Yesterday news broke about houses that were defaced with graffiti (or, strictly speaking, dipinti – after all, the text was painted onto, not scratched into, the surface) in Cambridge – in Latin:
Locus in domos … loci populum is a meaningless phrase – until one enters it into Google Translate, which, according to some mystery algorithm, renders it as ‘local homes for local people’.
Admiror o parìens te non cedidisse ruinis qui tot | scriptorum taedia sustineas, ‘I am amazed, oh wall, that you have not collapsed, for you bear so many writers’ tedious items’, one may be tempted to respond, quoting a famous graffito from Pompeii (CIL IV 1904 (cf. p. 213. 465); CLE 957) – whether one agrees with the actual stance taken by the aspiring Cambridge Latinists or not.
In case the rightful owners wish to respond in rather better Latin (though probably lost on the original writers), here are some actual examples of how people in the Roman world requested their property be spared from such unwelcome decoration:
- C(aius) Iulius Anicetus | ex imperio Solis | rogat ne quis uelit | parietes aut triclias | inscribere aut | scariphare. || P(ublius) Scantius Suru[s] | sibi et cognatis s[uis]. | D(ecimus) Folius Succe[ssus].
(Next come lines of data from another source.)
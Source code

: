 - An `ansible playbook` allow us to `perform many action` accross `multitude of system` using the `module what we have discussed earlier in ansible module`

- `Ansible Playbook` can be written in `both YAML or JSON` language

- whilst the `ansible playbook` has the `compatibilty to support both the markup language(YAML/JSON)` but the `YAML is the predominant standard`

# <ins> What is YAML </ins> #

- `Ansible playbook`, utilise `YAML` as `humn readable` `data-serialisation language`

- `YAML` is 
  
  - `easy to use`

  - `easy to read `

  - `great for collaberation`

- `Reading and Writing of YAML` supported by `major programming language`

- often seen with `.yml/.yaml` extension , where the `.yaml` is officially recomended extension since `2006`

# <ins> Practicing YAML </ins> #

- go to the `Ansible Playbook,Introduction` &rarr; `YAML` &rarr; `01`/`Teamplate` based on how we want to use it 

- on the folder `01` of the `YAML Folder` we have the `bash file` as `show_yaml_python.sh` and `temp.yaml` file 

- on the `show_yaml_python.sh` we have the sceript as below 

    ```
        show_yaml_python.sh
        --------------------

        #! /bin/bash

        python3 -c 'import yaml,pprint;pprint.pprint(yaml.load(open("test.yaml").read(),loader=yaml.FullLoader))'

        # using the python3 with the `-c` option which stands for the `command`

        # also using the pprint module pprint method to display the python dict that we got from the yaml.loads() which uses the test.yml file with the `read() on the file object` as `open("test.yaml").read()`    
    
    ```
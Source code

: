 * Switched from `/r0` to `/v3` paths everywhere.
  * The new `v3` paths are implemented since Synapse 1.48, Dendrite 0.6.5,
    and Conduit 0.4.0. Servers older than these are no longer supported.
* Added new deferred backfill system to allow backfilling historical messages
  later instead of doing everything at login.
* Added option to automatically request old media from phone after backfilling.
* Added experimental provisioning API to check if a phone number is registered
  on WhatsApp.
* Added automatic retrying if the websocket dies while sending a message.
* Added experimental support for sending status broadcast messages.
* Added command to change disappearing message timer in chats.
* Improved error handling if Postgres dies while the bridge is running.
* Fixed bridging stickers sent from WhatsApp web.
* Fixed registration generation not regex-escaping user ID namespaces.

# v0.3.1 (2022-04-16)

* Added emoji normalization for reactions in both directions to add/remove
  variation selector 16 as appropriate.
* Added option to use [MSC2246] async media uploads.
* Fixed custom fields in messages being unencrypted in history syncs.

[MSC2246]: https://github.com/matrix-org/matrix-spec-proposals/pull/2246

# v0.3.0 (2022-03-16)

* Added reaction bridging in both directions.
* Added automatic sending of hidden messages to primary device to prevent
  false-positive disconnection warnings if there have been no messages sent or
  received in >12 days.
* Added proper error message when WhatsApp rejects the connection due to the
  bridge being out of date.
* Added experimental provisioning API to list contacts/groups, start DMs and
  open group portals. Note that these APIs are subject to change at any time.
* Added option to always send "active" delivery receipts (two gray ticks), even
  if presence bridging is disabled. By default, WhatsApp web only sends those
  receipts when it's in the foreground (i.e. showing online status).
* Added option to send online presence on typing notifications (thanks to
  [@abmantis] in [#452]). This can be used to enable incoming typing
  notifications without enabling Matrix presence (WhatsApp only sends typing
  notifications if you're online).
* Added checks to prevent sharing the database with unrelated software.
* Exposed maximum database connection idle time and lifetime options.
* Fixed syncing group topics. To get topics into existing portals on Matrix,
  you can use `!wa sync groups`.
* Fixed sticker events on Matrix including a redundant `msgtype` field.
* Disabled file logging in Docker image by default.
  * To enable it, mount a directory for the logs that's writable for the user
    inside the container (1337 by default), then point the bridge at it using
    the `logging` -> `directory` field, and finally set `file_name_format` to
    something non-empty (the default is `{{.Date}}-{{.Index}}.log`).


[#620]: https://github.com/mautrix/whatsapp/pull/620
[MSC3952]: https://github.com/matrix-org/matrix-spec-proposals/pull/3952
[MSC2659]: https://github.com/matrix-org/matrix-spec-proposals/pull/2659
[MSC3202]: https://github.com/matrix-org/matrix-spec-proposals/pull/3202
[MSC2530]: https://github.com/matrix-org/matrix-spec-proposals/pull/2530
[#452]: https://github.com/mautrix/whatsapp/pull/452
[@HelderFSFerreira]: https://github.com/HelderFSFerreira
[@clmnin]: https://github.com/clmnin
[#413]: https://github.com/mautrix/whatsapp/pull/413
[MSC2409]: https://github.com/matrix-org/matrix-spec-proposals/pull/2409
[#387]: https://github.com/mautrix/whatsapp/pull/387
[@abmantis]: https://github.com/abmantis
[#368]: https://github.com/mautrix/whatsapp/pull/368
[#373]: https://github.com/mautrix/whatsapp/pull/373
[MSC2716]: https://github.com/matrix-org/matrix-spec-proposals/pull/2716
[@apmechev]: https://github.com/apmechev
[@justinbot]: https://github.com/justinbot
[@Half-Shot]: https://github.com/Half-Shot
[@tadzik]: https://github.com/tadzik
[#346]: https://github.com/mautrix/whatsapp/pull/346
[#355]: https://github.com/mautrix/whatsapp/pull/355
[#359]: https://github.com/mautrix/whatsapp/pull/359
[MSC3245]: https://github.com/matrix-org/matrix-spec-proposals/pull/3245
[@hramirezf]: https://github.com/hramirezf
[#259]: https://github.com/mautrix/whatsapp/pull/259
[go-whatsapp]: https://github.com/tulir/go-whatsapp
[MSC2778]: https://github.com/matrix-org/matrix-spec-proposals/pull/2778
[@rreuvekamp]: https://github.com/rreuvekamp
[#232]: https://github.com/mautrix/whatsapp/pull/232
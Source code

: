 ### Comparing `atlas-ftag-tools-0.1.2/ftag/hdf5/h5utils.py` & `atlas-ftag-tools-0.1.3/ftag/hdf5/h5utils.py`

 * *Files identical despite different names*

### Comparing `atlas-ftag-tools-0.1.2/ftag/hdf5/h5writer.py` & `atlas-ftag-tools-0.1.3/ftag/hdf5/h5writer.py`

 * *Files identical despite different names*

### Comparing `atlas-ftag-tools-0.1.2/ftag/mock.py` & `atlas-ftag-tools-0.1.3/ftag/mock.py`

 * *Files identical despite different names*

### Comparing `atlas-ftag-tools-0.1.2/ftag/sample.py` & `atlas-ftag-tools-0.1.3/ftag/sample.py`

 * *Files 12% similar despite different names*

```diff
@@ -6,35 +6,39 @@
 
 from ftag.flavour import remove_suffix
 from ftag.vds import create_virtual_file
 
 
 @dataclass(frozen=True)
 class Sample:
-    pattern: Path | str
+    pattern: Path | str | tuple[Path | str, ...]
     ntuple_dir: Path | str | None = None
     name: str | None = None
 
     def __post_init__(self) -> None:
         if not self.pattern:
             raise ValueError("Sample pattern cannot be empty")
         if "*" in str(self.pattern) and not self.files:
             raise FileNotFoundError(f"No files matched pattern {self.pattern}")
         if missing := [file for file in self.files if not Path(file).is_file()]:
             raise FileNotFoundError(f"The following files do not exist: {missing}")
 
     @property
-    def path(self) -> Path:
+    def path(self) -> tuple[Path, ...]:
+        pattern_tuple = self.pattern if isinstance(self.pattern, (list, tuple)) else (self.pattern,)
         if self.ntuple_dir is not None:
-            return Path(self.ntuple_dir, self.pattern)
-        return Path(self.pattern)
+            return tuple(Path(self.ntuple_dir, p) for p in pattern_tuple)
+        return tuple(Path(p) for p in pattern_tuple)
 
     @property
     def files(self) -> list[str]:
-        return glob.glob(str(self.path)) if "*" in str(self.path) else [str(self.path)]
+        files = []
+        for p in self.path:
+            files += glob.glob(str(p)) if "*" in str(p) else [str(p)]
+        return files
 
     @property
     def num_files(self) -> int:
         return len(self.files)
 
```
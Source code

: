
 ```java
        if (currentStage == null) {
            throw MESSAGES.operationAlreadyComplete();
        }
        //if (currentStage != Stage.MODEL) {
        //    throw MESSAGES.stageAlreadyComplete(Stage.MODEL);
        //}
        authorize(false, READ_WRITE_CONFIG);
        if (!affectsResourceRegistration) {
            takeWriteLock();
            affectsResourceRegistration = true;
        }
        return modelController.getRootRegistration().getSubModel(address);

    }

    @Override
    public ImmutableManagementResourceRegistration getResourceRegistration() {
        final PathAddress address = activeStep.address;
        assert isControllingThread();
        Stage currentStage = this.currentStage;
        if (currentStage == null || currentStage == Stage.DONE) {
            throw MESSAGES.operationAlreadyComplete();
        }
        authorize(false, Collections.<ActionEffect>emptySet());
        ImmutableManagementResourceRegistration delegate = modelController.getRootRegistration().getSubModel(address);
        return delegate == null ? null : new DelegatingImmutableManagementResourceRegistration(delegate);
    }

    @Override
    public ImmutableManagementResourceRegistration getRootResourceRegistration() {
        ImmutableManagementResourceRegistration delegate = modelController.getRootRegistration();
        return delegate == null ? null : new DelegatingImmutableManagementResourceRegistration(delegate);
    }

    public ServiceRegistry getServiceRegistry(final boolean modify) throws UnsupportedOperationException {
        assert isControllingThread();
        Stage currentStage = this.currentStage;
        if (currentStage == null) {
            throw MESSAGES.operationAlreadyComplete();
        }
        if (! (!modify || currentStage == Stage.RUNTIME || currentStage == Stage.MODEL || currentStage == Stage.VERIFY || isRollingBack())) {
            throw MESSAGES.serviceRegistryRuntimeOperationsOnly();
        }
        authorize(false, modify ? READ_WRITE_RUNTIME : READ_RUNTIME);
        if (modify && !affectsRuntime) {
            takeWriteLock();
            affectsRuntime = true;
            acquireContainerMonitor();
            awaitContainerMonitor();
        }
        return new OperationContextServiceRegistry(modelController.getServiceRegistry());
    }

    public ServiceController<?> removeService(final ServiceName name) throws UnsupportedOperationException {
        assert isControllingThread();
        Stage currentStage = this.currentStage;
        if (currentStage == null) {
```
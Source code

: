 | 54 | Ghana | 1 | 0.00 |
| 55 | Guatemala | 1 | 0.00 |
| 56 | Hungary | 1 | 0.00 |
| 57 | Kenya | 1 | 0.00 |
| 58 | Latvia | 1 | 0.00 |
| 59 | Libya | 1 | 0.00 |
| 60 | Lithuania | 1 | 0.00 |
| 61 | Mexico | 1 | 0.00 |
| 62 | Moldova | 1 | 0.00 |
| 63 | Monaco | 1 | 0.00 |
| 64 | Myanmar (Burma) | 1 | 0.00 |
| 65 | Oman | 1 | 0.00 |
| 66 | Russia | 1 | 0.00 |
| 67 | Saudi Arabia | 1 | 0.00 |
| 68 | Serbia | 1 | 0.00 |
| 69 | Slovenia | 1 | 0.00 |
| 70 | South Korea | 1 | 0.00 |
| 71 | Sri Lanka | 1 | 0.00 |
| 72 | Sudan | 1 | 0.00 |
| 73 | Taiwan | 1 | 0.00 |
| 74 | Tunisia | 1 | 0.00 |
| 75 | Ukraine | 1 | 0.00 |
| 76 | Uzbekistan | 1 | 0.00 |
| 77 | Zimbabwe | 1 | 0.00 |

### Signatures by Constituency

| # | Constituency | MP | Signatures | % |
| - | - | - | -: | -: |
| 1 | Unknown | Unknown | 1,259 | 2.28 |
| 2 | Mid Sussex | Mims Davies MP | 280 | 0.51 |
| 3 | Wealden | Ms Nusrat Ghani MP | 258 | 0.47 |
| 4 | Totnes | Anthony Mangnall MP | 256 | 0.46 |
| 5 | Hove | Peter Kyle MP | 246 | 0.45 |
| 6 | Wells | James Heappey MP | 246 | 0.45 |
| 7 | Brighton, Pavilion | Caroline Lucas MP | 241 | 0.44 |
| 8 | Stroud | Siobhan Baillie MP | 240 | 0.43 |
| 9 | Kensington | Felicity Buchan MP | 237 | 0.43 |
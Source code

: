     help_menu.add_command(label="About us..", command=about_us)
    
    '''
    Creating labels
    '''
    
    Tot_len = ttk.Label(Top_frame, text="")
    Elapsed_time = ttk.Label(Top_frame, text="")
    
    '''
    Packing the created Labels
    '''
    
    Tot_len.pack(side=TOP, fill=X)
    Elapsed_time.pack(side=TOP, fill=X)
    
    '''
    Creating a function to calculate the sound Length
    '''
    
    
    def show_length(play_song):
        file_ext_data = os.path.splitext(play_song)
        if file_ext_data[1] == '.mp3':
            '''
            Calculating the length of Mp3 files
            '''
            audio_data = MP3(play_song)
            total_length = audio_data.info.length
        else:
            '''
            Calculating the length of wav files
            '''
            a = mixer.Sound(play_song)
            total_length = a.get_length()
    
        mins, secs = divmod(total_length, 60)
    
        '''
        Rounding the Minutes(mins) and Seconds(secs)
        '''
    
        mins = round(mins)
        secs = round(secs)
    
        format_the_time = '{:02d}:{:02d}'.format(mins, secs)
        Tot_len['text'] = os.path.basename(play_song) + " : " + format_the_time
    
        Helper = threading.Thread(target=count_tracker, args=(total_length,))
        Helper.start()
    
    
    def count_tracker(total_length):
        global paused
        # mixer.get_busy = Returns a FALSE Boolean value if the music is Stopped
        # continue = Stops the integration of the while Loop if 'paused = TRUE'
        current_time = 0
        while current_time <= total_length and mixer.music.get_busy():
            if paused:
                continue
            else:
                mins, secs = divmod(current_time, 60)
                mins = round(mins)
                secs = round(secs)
Gaius Iulius Anicetus, at the behest of Sol, requests that you refrain from writing onto, or scratching into, the walls or gazebos (?). || Publius Scantius Surus for himself and his relatives. Decimus Folius Successus.
(CIL VI 52 (cf. p 831. 3003. 3755) cf. VI 25990 (cf. p. 3532); ILS 4335; Rome) - In fr(onte) p(edes) XXII, in ag(ro) p(edes) XXVI. M(arcus) Camurius P(ubli) f(ilius) Rom(ilia tribu) Soranus. Hoc monumentum heredem non sequitur. Se[i] hoc monumento ullius candidati nomen inscripsero ne ualeam.
Twenty-two feet long, twenty-six feet wide. Marcus Camurius Soranus, son of Publius, of the Romilian tribe. This monument does not pass to an heir. If I ever inscribe the name of any candidate on this monument, may I perish!
(CIL VI 14313 (cf. p. 3912); ILS 8205; Rome) - Quis [h]eic [ulla? s]cr[ipser]it [t]abe[scat] n[eque] nominetur.
Whoever shall write (have written?) something here, may he rot and fail to get elected.
(CIL IV 7521; Pompeii being Pompeii, someone responded: quis scripsit?, ‘Wrote who?’) - Ita ualeas scriptor, hoc monimentum | praeteri.
Farewell indeed, writer, just make your way past this monument.
(CIL V 1490; CLE 196; ILS 8207a; Aquileia)
Or, for the lover of a somewhat more straight-forward discourse, …
- Πάντες δια|γράφουσι, ἐγὼ μό|νος οὐδὲν ἔγραψα. | Πυγίζω πάντες τούτ[ους οἳ] | ἐπὶ τοίχο γράφουσι.
Everybody writes here, I alone refrained from doing so. I sodomise whoever writes on this wall.
(M. Della Corte – P. Ciprotti, Inscriptiones Parietales Ostienses (Studia et Documenta Historiae et Iuris 27), 1961, 324–341, no. 61; Ostia).
(For further texts, see an article that I published in Zeitschrift für Papyrologie und Epigraphik in 2010.)